**Task objective**
Please look for the string "usepackage" below and report every line in which it occurs.
--------------------
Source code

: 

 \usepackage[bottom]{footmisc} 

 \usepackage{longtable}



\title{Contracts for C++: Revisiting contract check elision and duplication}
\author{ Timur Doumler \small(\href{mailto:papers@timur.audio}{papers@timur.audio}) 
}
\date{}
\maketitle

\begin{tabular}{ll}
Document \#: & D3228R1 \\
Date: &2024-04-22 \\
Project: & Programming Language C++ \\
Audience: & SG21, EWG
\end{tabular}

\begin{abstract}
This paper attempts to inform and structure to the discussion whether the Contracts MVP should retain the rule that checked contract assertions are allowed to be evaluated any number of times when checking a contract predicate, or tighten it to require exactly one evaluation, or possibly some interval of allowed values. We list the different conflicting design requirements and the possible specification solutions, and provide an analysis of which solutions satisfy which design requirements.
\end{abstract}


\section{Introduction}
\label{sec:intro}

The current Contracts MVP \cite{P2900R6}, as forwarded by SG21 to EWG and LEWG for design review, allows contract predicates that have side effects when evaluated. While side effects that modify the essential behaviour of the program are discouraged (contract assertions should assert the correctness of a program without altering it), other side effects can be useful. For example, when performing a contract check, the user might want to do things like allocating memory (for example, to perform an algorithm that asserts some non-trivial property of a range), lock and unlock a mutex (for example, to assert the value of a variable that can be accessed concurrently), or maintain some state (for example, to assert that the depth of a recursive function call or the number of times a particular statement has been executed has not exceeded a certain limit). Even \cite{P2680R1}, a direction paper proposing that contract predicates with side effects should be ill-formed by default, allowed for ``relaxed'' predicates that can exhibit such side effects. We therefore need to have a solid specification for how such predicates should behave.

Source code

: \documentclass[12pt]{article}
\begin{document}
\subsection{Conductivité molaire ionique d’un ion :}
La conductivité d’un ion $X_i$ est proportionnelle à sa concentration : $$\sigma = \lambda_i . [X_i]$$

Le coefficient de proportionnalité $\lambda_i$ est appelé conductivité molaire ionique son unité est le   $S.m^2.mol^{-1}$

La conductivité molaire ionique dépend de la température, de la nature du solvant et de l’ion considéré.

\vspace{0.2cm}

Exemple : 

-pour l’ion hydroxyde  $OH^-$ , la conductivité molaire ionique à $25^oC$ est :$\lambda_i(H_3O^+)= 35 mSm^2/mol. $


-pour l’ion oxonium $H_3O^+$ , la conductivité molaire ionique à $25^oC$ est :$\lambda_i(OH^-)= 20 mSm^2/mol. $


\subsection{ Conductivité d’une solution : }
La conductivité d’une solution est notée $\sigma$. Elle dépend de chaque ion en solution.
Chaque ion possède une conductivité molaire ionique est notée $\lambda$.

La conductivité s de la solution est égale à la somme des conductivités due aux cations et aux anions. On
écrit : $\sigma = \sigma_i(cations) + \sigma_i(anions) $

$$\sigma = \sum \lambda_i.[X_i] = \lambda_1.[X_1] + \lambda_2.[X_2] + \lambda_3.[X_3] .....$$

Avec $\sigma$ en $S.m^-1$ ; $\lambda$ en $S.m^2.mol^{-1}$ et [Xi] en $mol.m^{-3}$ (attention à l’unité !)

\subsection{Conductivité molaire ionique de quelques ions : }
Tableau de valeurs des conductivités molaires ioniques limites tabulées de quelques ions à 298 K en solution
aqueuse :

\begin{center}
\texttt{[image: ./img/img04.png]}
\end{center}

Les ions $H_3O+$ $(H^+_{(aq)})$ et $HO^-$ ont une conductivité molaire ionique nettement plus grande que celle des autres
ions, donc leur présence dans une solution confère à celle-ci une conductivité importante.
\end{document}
--------------------
**Exercise answer**
 \usepackage[bottom]{footmisc} 
 \usepackage{longtable}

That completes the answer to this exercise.